I was going to rewrite the whole derned thing. I started at the beginning. As I went back through the earlier drafts and my old blog posts and other writings mining for the important bits I realized that I still really like what I’ve previously written about my journey to finish the Leadville 100. I don’t want to start over and rewrite it. My emotions and observations were captured well when I wrote it all down the first time. I can’t dredge up those beautiful moments from my fading memory better than I could when the dust was still settling around me and even before my wrecked muscles had recovered.
Instead I decided to go ahead with the re-ordering that prompted the notion of a rewrite. One of the biggest concerns my volunteer editing team has come up with is confusion with the timeline. Having participated in two Leadville 100 mountain bike races and then writing about both together can obviously be confusing. So I put the chronicle of the first race right at the beginning. The book begins with my dark moment on the side of Turquoise Lake Road when I quit the 2012 race.
Then I go into my background, how I ended up on the road to Leadville, and ultimately how I got back in and finished the 2013 race. I strongly resist the urge to begin writing about my newfound love for trail running. I’m leaving it all out, but there may be need for a post script referencing it if things work out as planned.
My task now is to make the re-ordering cohesive and that will take reading, re-reading, and reading some more. But hopefully it will take less time than if I had gone ahead with a complete rewrite. I now have a deadline to meet, but I’ll let you in on that in a couple of months.
And no, it’s not a publication deadline but more of an opportunity for greatness Lloyd. Publication is still a crux.

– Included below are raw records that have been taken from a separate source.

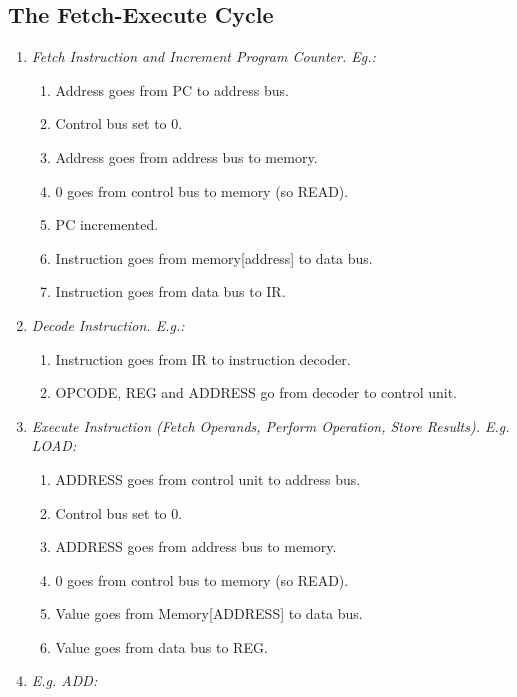 \documentclass[twocolumn,english]{article}
\begin{document}
\subsection{The Fetch-Execute Cycle}
\begin{enumerate}
\item \emph{Fetch Instruction and Increment Program Counter. Eg.:}

\begin{enumerate}
\item Address goes from PC to address bus.
\item Control bus set to 0.
\item Address goes from address bus to memory.
\item 0 goes from control bus to memory (so READ).
\item PC incremented.
\item Instruction goes from memory{[}address{]} to data bus.
\item Instruction goes from data bus to IR.
\end{enumerate}
\item \emph{Decode Instruction. E.g.:}

\begin{enumerate}
\item Instruction goes from IR to instruction decoder.
\item OPCODE, REG and ADDRESS go from decoder to control unit.
\end{enumerate}
\item \emph{Execute Instruction (Fetch Operands, Perform Operation, Store
Results). E.g. LOAD:}

\begin{enumerate}
\item ADDRESS goes from control unit to address bus.
\item Control bus set to 0.
\item ADDRESS goes from address bus to memory.
\item 0 goes from control bus to memory (so READ).
\item Value goes from Memory{[}ADDRESS{]} to data bus.
\item Value goes from data bus to REG.
\end{enumerate}
\item \emph{E.g. ADD:}


\end{enumerate}
\end{document}
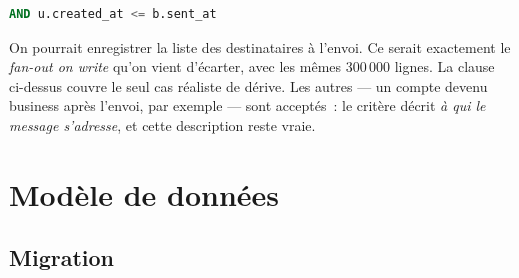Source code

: \begin{lstlisting}[language=SQL, numbers=none]
AND u.created_at <= b.sent_at
\end{lstlisting}

\begin{note}
On pourrait enregistrer la liste des destinataires à l'envoi. Ce serait exactement le
\emph{fan-out on write} qu'on vient d'écarter, avec les mêmes 300\,000 lignes. La clause
ci-dessus couvre le seul cas réaliste de dérive. Les autres --- un compte devenu business
après l'envoi, par exemple --- sont acceptés~: le critère décrit \emph{à qui le message
s'adresse}, et cette description reste vraie.
\end{note}

\chapter{Modèle de données}

\section{Migration }

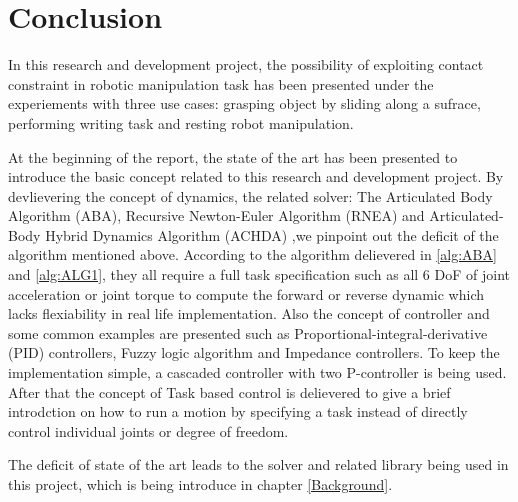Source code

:\documentclass[report.tex]{subfiles}
\begin{document}
\chapter{Conclusion}
In this research and development project, the possibility of exploiting contact constraint in robotic manipulation task has been presented under the experiements with three use cases: grasping object by sliding along a sufrace, performing writing task and resting robot manipulation.

At the beginning of the report, the state of the art has been presented to introduce the basic concept related to this research and development project. By devlievering the concept of dynamics, the related solver: The Articulated Body Algorithm (ABA), Recursive Newton-Euler Algorithm (RNEA) and Articulated-Body Hybrid Dynamics Algorithm (ACHDA) ,we pinpoint out the deficit of the algorithm mentioned above. According to the algorithm delievered in \ref{alg:ABA} and \ref{alg:ALG1}, they all require a full task specification such as all 6 DoF of joint acceleration or joint torque to compute the forward or reverse dynamic which lacks flexiability in real life implementation. Also the concept of controller and some common examples are presented such as Proportional-integral-derivative (PID) controllers, Fuzzy logic algorithm and Impedance controllers. To keep the implementation simple, a cascaded controller with two P-controller is being used. After that the concept of Task based control is delievered to give a brief introdction on how to run a motion by specifying a task instead of directly control individual joints or degree of freedom.

The deficit of state of the art leads to the solver and related library being used in this project, which is being introduce in chapter \ref{Background}.
\end{document}
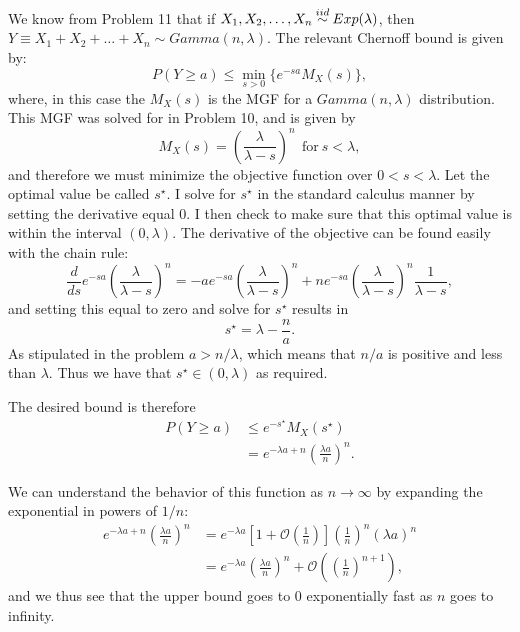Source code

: \begin{problem}{23}
We know from Problem 11 that if $X_1, X_2, \ldots, X_n\distas{iid} Exp(\lambda)$, then $Y\equiv X_1+X_2+\ldots+X_n\sim Gamma(n, \lambda)$.  The relevant Chernoff bound is given by:
\begin{equation*}
P(Y \ge a) \le \min_{s>0} \{ e^{-sa}M_X(s) \},
\end{equation*}
where, in this case the $M_X(s)$ is the MGF for a $Gamma(n, \lambda)$ distribution.  This MGF was solved for in Problem 10, and is given by
\begin{equation*}
M_X(s) = \left(\frac{\lambda}{\lambda-s}\right)^n~~\mathrm{for}~s<\lambda,
\end{equation*}
and therefore we must minimize the objective function over $0<s<\lambda$.  Let the optimal value be called $s^\star$.  I solve for $s^\star$ in the standard calculus manner by setting the derivative equal 0.  I then check to make sure that this optimal value is within the interval $(0, \lambda)$.  The derivative of the objective can be found easily with the chain rule:
\begin{equation*}
\frac{d}{ds} e^{-sa} \left(\frac{\lambda}{\lambda-s}\right)^n = -a e^{-sa} \left(\frac{\lambda}{\lambda-s}\right)^n+ne^{-sa}\left(\frac{\lambda}{\lambda-s}\right)^n\frac{1}{\lambda-s},
\end{equation*}
and setting this equal to zero and solve for $s^\star$ results in
\begin{equation*}
s^\star = \lambda - \frac{n}{a}.
\end{equation*}
As stipulated in the problem $a>n/\lambda$, which means that $n/a$ is positive and less than $\lambda$.  Thus we have that $s^\star \in (0, \lambda)$ as required.

The desired bound is therefore
\begin{align*}
P(Y\ge a) & \le e^{-s^{\star}}M_X(s^\star) \\
& = e^{-\lambda a +n}\left(\frac{\lambda a}{n} \right)^n.
\end{align*}

We can understand the behavior of this function as $n \rightarrow \infty$ by expanding the exponential in powers of $1/n$:
\begin{align*}
e^{-\lambda a +n}\left(\frac{\lambda a}{n} \right)^n &= e^{-\lambda a} \left[1 +\mathcal{O}\left(\frac{1}{n}\right) \right]\left(\frac{1}{n} \right)^n(\lambda a )^n \\
& = e^{-\lambda a} \left(\frac{\lambda a }{n} \right)^n+\mathcal{O}\left (\left(\frac{1}{n}\right)^{n+1} \right),
\end{align*}
and we thus see that the upper bound goes to 0 exponentially fast as $n$ goes to infinity.


\end{problem}

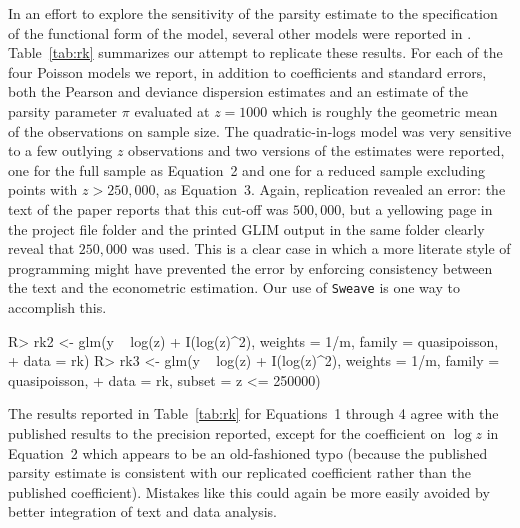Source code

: \documentclass[10pt,a4paper,twoside]{article}
\let\code=\texttt
\let\proglang=\textsf
\newenvironment{Schunk}{}{}
\begin{document}
In an effort to explore the sensitivity of the parsity estimate to the specification of the
functional form of the model, several other models were reported in 
\cite{repro:Koenker:1988}.  Table~\ref{tab:rk} summarizes our attempt to replicate
these results.  For each of the four Poisson models we report, in addition to
coefficients and standard errors, both the Pearson and deviance dispersion estimates
and an estimate of the parsity parameter  $\pi$ evaluated at $z = 1000$ which is
roughly the geometric mean of the observations on sample size.  The quadratic-in-logs
model was very sensitive to a few outlying $z$ observations and two versions of the
estimates were reported, one for the full sample as Equation~2 and one for a reduced
sample excluding points with $z > 250,000$, as Equation~3.  Again, replication 
revealed an error:  the text of the paper  reports that this cut-off was $500,000$,
but a yellowing page in the project file folder and the printed \proglang{GLIM}
output in the same folder clearly reveal that $250,000$ was used.  
This is a clear case in which a more
literate style of programming might have prevented the error by enforcing consistency
between the text and the econometric estimation.  Our use of \code{Sweave}  is one
way to accomplish this.
%
\begin{Schunk}
\begin{Sinput}
R> rk2 <- glm(y ~ log(z) + I(log(z)^2), weights = 1/m, family = quasipoisson,
+    data = rk)
R> rk3 <- glm(y ~ log(z) + I(log(z)^2), weights = 1/m, family = quasipoisson,
+    data = rk, subset = z <= 250000)
\end{Sinput}
\end{Schunk}
%
The results reported in Table~\ref{tab:rk}  for Equations~1 through 4 agree with the
published results to the precision reported, except for the coefficient on $\log z$
in Equation~2 which appears to be an old-fashioned typo (because the published parsity
estimate is consistent with our replicated coefficient rather than the published coefficient).
Mistakes like this could again be more easily avoided by better integration of text and data analysis.
\end{document}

Cycling hurts my knees now. I suffered a major setback after the Hub City Tour. Running seemed to have strengthened them greatly, but one measly century ride has my bad (left) knee singing to me throughout the days. The right knee—the one that pained me on the last ride—has felt great since I got off the cussed bike. I went out running the night before last and it gave me no problems though now there is the lingering pain I felt when I rode more.
If I had access to a good gym (read: could afford to go) I’d begin working on strengthening my knees. I’m going to have to just suck it up and look at DIY home methods. I can’t afford to ignore this. It’s not going to go away.
In brighter news: fall has arrived. This is my favorite time of year. From now until at least Thanksgiving I live in a constant state of eagerness to be outside. I can’t stand being cooped up with this fine weather existing just beyond my cubicle window.
Fall brings back good memories, as does editing the book.